= Mihaela Ifrim =

Romanian-American mathematician

Mihaela Ifrim is a Romanian and American mathematician specializing in the mathematical analysis of partial differential equations, including nonlinear dispersive equations and the equations used to model fluid dynamics and water waves. She is a professor of mathematics at the University of Wisconsin–Madison.

==Education and career==
Ifrim received a bachelor's degree in 2006, through the Faculty of Mathematics and Computer Science at the University of Bucharest. After a 2007 master's degree in the Institute of Mathematics of the Romanian Academy. she continued her studies at the University of California, Davis, completing her Ph.D. in 2012. Her dissertation, Normal Form Transformations for Quasilinear Wave Equations, was supervised by John Kelso Hunter.
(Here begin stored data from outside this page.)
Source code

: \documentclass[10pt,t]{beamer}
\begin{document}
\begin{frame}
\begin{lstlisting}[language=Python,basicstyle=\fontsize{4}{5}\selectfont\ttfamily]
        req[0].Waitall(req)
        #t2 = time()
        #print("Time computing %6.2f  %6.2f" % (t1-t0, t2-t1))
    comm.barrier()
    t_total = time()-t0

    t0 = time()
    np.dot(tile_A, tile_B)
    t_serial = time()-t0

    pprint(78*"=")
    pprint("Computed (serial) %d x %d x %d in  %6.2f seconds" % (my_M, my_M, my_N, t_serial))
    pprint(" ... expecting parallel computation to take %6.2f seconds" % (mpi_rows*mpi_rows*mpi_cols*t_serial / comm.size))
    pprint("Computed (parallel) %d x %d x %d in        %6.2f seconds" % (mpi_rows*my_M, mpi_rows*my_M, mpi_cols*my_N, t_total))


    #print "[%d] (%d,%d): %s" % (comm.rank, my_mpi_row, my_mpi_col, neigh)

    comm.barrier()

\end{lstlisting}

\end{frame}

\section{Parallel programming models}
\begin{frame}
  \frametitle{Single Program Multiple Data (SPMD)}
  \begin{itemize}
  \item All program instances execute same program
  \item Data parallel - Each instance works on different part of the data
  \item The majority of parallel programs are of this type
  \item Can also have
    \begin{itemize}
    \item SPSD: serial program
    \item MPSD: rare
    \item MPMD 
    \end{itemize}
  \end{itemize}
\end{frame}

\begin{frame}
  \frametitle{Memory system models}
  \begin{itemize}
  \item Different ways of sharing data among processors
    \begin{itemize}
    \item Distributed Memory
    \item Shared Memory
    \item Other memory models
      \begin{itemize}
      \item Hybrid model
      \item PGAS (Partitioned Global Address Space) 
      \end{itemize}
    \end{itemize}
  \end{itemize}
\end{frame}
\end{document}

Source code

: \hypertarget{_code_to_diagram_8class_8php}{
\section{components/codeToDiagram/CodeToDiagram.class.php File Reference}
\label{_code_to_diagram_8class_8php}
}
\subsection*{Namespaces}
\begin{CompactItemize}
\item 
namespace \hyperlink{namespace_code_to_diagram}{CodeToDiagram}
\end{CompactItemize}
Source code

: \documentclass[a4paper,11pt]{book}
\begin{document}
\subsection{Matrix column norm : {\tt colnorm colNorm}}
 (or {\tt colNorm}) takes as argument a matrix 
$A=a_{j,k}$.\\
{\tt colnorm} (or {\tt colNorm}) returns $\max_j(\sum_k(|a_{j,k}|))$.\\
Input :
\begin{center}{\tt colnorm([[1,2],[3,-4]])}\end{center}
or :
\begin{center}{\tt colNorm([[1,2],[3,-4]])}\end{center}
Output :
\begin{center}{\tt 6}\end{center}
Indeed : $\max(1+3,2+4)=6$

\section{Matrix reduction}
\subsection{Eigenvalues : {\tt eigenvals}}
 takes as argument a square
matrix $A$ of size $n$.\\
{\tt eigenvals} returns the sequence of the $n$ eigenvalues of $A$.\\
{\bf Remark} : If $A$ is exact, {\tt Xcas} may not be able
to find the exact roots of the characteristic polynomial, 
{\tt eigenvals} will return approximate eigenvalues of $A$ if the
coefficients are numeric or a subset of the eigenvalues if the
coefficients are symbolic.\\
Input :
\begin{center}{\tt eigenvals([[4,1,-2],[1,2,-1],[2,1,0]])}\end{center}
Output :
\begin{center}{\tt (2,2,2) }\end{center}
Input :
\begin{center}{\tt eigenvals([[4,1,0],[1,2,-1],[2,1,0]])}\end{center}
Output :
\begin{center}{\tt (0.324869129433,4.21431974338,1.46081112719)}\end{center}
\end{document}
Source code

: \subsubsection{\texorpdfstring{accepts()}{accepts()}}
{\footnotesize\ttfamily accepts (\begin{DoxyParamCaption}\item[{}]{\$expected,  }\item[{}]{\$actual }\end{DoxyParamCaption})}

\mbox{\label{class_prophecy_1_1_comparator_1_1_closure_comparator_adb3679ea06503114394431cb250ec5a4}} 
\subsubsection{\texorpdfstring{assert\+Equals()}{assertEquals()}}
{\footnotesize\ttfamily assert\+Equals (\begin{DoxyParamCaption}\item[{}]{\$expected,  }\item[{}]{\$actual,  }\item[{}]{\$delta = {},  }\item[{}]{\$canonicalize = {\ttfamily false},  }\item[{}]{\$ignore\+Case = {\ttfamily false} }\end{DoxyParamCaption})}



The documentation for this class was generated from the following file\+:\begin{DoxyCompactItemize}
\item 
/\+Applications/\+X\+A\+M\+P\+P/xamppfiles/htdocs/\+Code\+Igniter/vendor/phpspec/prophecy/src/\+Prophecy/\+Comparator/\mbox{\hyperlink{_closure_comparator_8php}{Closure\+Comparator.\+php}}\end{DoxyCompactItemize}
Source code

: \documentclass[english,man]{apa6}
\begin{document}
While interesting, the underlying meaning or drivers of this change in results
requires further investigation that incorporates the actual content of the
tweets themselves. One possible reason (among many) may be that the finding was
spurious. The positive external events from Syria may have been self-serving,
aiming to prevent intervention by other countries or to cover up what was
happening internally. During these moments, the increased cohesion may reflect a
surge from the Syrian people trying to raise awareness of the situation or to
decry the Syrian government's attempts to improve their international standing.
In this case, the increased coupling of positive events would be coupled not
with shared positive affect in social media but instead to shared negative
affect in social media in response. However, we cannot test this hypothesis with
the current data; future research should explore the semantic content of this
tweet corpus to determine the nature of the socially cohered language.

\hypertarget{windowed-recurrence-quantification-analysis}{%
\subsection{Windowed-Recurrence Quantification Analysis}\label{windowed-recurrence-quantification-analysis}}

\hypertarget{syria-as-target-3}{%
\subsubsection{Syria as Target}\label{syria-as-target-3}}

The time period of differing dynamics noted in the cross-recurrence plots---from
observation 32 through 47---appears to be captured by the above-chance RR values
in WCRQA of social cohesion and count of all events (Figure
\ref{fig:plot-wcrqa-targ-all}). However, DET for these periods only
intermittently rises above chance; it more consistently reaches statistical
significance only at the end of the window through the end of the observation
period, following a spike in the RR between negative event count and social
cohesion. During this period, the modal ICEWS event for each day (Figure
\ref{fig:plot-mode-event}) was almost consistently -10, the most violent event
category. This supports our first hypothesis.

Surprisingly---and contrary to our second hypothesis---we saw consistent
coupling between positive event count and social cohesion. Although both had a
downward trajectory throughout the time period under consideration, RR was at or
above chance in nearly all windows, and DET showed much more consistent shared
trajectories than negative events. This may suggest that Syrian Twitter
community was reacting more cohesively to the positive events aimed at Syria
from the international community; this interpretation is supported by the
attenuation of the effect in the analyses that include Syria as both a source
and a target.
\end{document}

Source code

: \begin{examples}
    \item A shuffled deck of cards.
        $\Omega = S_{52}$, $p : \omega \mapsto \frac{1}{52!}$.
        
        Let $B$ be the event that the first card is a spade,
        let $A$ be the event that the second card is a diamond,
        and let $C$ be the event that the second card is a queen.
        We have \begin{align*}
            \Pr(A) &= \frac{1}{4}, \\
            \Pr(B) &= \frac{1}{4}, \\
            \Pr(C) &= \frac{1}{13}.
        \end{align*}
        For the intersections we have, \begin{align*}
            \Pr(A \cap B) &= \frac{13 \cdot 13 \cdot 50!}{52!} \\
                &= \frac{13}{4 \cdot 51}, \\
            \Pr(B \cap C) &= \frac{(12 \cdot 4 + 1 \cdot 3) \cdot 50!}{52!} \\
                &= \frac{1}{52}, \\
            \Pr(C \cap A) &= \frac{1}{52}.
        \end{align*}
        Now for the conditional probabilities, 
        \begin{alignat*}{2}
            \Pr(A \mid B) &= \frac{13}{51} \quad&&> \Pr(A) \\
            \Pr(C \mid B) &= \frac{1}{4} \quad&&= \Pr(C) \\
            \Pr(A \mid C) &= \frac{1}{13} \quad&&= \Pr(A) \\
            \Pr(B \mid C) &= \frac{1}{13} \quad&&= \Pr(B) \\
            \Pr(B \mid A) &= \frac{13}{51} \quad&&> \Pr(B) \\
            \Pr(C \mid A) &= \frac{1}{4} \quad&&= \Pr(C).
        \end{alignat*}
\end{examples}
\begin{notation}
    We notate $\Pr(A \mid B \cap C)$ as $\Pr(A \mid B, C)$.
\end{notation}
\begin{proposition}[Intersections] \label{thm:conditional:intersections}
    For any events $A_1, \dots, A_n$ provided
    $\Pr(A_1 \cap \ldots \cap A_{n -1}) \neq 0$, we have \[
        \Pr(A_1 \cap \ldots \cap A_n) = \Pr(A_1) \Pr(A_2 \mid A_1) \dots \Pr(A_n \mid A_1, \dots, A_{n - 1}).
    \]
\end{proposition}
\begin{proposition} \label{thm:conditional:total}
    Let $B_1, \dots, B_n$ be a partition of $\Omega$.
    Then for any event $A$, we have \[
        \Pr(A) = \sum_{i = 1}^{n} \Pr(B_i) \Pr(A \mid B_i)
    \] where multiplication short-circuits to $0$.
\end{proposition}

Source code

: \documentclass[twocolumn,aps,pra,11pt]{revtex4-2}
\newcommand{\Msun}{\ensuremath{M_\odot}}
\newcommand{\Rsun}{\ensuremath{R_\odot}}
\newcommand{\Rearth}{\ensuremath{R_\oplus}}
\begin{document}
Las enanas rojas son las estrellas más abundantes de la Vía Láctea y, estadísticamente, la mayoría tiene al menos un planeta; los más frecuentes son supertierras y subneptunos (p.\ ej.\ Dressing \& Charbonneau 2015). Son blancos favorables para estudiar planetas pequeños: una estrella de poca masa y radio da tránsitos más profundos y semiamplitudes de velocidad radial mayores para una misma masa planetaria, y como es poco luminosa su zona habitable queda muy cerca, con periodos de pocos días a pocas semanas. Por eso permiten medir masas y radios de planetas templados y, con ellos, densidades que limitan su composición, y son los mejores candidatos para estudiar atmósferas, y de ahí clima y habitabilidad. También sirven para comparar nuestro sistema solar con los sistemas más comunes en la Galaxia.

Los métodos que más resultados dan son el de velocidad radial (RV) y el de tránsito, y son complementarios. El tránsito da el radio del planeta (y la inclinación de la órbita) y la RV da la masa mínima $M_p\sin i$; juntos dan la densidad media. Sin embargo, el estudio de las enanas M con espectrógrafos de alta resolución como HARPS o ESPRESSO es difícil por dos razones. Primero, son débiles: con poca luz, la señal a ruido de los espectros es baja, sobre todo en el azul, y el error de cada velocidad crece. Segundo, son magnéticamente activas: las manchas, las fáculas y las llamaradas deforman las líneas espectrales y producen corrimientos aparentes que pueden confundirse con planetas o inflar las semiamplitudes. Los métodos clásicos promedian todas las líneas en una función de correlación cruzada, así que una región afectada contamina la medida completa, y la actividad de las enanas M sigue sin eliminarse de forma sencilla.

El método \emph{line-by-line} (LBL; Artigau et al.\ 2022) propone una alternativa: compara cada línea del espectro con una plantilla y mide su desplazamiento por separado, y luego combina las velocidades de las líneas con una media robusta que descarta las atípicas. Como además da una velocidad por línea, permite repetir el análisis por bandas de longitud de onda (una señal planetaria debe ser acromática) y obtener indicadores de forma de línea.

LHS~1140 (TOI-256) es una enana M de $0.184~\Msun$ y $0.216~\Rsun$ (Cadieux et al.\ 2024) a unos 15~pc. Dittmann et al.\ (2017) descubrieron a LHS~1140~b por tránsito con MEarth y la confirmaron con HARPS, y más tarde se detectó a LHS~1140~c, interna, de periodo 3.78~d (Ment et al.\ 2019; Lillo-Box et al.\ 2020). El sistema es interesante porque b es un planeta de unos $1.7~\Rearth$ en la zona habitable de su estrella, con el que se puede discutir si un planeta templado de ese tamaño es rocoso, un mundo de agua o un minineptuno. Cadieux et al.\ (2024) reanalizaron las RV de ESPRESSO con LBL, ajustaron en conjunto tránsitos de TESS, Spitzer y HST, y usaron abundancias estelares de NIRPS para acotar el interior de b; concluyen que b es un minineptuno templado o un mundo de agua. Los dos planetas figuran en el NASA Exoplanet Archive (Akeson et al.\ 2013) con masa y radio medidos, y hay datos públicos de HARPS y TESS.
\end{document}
She held a Canada Research Chair Postdoctoral Fellowship at McMaster University from 2012 to 2013, and was a Simons Postdoctoral Scholar at the University of California, Berkeley from 2014 to 2017. In 2017, she took an assistant professorship at the University of Wisconsin–Madison. She was promoted to associate professor in 2020 and to full professor in 2024. Her long-term collaboration with Daniel Tataru deserves special mention. From 2014 to 2025, according to MathSciNet, Ifrim authored 28 out of 31 scientific articles jointly with Tataru.

==Recognition==
Ifrim was a 2019 Sloan Research Fellow. In 2025, the University of Wisconsin–Madison named Ifrim as a Vilas Associate, recognizing her "new and ongoing research of the highest quality and significance".
She was a 2025 recipient of the Presidential Early Career Award for Scientists and Engineers.